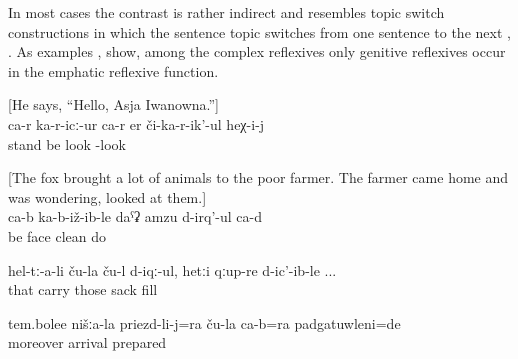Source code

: In most cases the contrast is rather indirect and resembles topic switch constructions in which the sentence topic switches from one sentence to the next , . As examples ,  show, among the complex reflexives only genitive reflexives occur in the emphatic reflexive function. 
%
\begin{exe}
	\ex	\label{ex:He says, Hello, Asja Iwanowna@3b} [He says, ``Hello, Asja Iwanowna.'']\\
	\gll	ca-r	ka-r-icː-ur	ca-r	er či-ka-r-ik'-ul	heχ-i-j\\
			stand	be	look -look	\\
	\glt	{}

	\ex	\label{ex:‎‎Itself (the fox itself) is sitting and cleaning its face@3d} [The fox brought a lot of animals to the poor farmer. The farmer came home and was wondering, looked at them.]\\
	\gll	ca-b	ka-b-iž-ib-le	daˁʡ	amzu	d-irq'-ul	ca-d\\
			be	face	clean	do	\\
	\glt	{}

	\ex	\label{ex:They themselves were carrying the sacks and when they were filled@15a}
	\gll	hel-tː-a-li	ču-la	ču-l	d-iqː-ul,	hetːi	qːup-re	d-ic'-ib-le ...\\
		that			carry	those	sack	fill\\
	\glt	{}

	\ex	\label{ex:Moreover, (the Icari people) themselves were prepared for our coming@15b}
	\gll	tem.bolee	nišːa-la	priezd-li-j=ra	ču-la	ca-b=ra	padgatuwleni=de\\
		moreover		arrival			prepared\\
	\glt	{}
\end{exe}
	
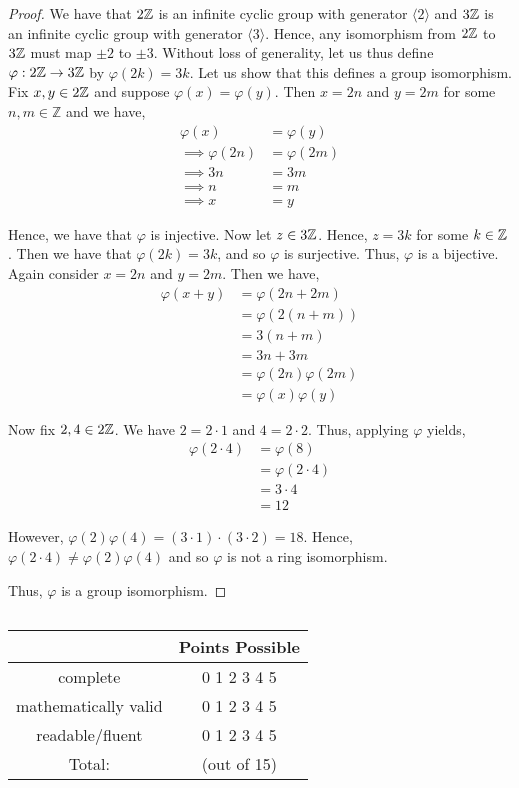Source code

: \documentclass[11pt, reqno]{amsart}
\theoremstyle{plain}
\theoremstyle{definition}
\theoremstyle{example}
\newcommand{\Rubric}[1]{$~$\\\vfill \hfill{\def\arraystretch{1.75}\begin{tabular} {|c|c|} \hline
#1 & Points Possible  \\ \hline \hline
complete & \hspace{3mm} 0 \hspace{3mm} 1 \hspace{3mm} 2 \hspace{3mm} 
			3 \hspace{3mm} 4 \hspace{3mm} 5 \hspace{3mm} \\ \hline
mathematically valid & \hspace{3mm} 0 \hspace{3mm} 1 \hspace{3mm} 2 \hspace{3mm} 
			3 \hspace{3mm} 4 \hspace{3mm} 5 \hspace{3mm} \\ \hline
readable/fluent & \hspace{3mm} 0 \hspace{3mm} 1 \hspace{3mm} 2 \hspace{3mm} 
			3 \hspace{3mm} 4 \hspace{3mm} 5 \hspace{3mm} \\ \hline
Total:& \qquad\qquad\qquad(out of 15)\\
\hline
\end{tabular}}
\pagebreak}
\begin{document}
\begin{proof}
We have that $2\mathbb{Z}$ is an infinite cyclic group with generator $\langle 2 \rangle$ and $3\mathbb{Z}$ is an infinite cyclic group with generator $\langle 3 \rangle$. Hence, any isomorphism from $2\mathbb{Z}$ to $3\mathbb{Z}$ must map $\pm 2$ to $\pm 3$. Without loss of generality, let us thus define $\varphi: 2\mathbb{Z} \to 3\mathbb{Z}$ by $\varphi(2k) = 3k$. Let us show that this defines a group isomorphism. Fix $x, y \in 2\mathbb{Z}$ and suppose $\varphi(x) = \varphi(y)$. Then $x = 2n$ and $y = 2m$ for some $n, m \in \mathbb{Z}$ and we have,
\begin{align*}
\varphi(x) &= \varphi(y)\\
\implies \varphi(2n) &= \varphi(2m)\\
\implies 3n &= 3m\\
\implies n &= m\\
\implies x &= y
\end{align*}

Hence, we have that $\varphi$ is injective. Now let $z \in 3\mathbb{Z}$. Hence, $z = 3k$ for some $k \in \mathbb{Z}$. Then we have that $\varphi(2k) = 3k$, and so $\varphi$ is surjective. Thus, $\varphi$ is a bijective. Again consider $x = 2n$ and $y = 2m$. Then we have,
\begin{align*}
\varphi(x + y) &= \varphi(2n + 2m)\\
&= \varphi(2(n+m))\\
&= 3(n+m)\\
&= 3n + 3m\\
&= \varphi(2n)\varphi(2m)\\
&= \varphi(x)\varphi(y)
\end{align*}

Now fix $2, 4 \in 2\mathbb{Z}$. We have $2 = 2\cdot 1$ and $4 = 2 \cdot 2$. Thus, applying $\varphi$ yields,
\begin{align*}
\varphi(2 \cdot 4) &= \varphi(8)\\
&= \varphi(2 \cdot 4)\\
&= 3 \cdot 4\\
&= 12
\end{align*}

However, $\varphi(2)\varphi(4) = (3 \cdot 1) \cdot (3 \cdot 2) = 18$. Hence, $\varphi(2 \cdot 4) \neq \varphi(2)\varphi(4)$ and so $\varphi$ is not a ring isomorphism.

Thus, $\varphi$ is a group isomorphism.
\end{proof}

\Rubric{}
\newpage
\end{document}
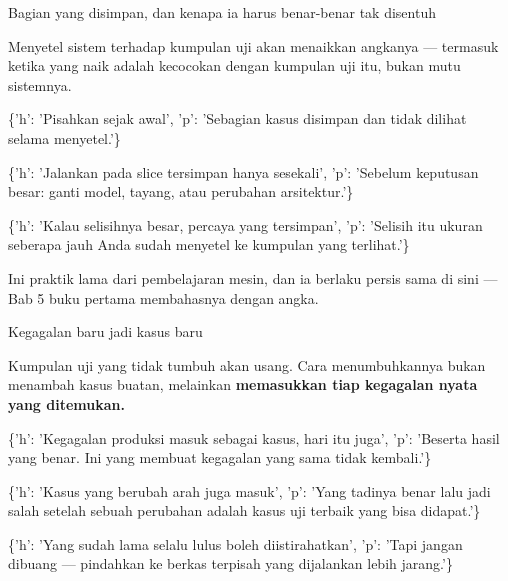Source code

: \documentclass[aspectratio=169,11pt,t]{beamer}
\begin{document}
\begin{frame}[shrink=25]{Bagian yang disimpan, dan kenapa ia harus benar-benar tak disentuh}
{\fontsize{9.4}{12.6}\selectfont\color{fg2}Menyetel sistem terhadap kumpulan uji akan menaikkan angkanya --- termasuk ketika yang naik adalah kecocokan dengan kumpulan uji itu, bukan mutu sistemnya.\par}\vskip 4pt
\begin{isteps}
\item \{'h': 'Pisahkan sejak awal', 'p': 'Sebagian kasus disimpan dan tidak dilihat selama menyetel.'\}
\item \{'h': 'Jalankan pada slice tersimpan hanya sesekali', 'p': 'Sebelum keputusan besar: ganti model, tayang, atau perubahan arsitektur.'\}
\item \{'h': 'Kalau selisihnya besar, percaya yang tersimpan', 'p': 'Selisih itu ukuran seberapa jauh Anda sudah menyetel ke kumpulan yang terlihat.'\}
\end{isteps}
\begin{iband}[signal]
Ini praktik lama dari pembelajaran mesin, dan ia berlaku persis sama di sini --- Bab 5 buku pertama membahasnya dengan angka.
\end{iband}
\end{frame}

\begin{frame}[shrink=25]{Kegagalan baru jadi kasus baru}
{\fontsize{9.4}{12.6}\selectfont\color{fg2}Kumpulan uji yang tidak tumbuh akan usang. Cara menumbuhkannya bukan menambah kasus buatan, melainkan \textbf{memasukkan tiap kegagalan nyata yang ditemukan.}\par}\vskip 4pt
\begin{isteps}
\item \{'h': 'Kegagalan produksi masuk sebagai kasus, hari itu juga', 'p': 'Beserta hasil yang benar. Ini yang membuat kegagalan yang sama tidak kembali.'\}
\item \{'h': 'Kasus yang berubah arah juga masuk', 'p': 'Yang tadinya benar lalu jadi salah setelah sebuah perubahan adalah kasus uji terbaik yang bisa didapat.'\}
\item \{'h': 'Yang sudah lama selalu lulus boleh diistirahatkan', 'p': 'Tapi jangan dibuang --- pindahkan ke berkas terpisah yang dijalankan lebih jarang.'\}
\end{isteps}
\end{frame}
\end{document}
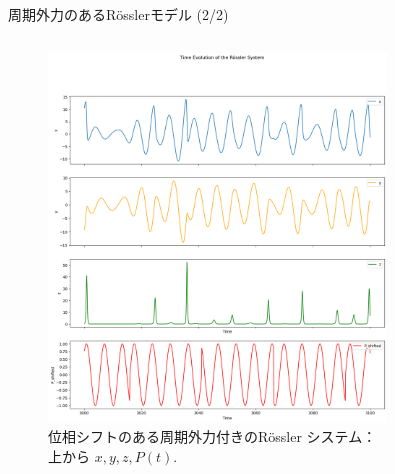 \begin{frame}{周期外力のあるRösslerモデル (2/2)}
\begin{columns}[T]
\begin{column}{.5\textwidth}
\begin{figure}
                \includegraphics[width=0.8\textwidth]{Fig/NEWrossler_waves.png}
                \caption{\scriptsize{位相シフトのある周期外力付きのRössler システム：\\
                上から $x, y, z, P(t)$. }}
            \end{figure}
        \end{column}
      \end{columns}
    
\end{frame}



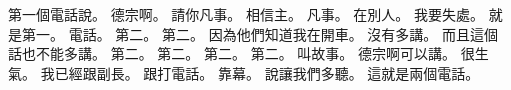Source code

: \hypertarget{c01:cue:3152}{}第一個電話說。
\hypertarget{c01:cue:3153}{}德宗啊。
\hypertarget{c01:cue:3154}{}請你凡事。
\hypertarget{c01:cue:3155}{}相信主。
\hypertarget{c01:cue:3156}{}凡事。
\hypertarget{c01:cue:3157}{}在別人。
\hypertarget{c01:cue:3158}{}我要失處。
\hypertarget{c01:cue:3159}{}就是第一。
\hypertarget{c01:cue:3160}{}電話。
\hypertarget{c01:cue:3161}{}第二。
\hypertarget{c01:cue:3162}{}第二。
\hypertarget{c01:cue:3163}{}因為他們知道我在開車。
\hypertarget{c01:cue:3164}{}沒有多講。
\hypertarget{c01:cue:3165}{}而且這個話也不能多講。
\hypertarget{c01:cue:3166}{}第二。
\hypertarget{c01:cue:3167}{}第二。
\hypertarget{c01:cue:3168}{}第二。
\hypertarget{c01:cue:3169}{}第二。
\hypertarget{c01:cue:3170}{}叫故事。
\hypertarget{c01:cue:3171}{}德宗啊可以講。
\hypertarget{c01:cue:3172}{}很生氣。
\hypertarget{c01:cue:3173}{}我已經跟副長。
\hypertarget{c01:cue:3174}{}跟打電話。
\hypertarget{c01:cue:3175}{}靠幕。
\hypertarget{c01:cue:3176}{}說讓我們多聽。
\hypertarget{c01:cue:3177}{}這就是兩個電話。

----------------------------------------

Your task is to collect every line above that contains the word "prepared".

	\ex	\label{ex:Moreover, (the Icari people) themselves were prepared for our coming@15b}
		moreover		arrival			prepared\\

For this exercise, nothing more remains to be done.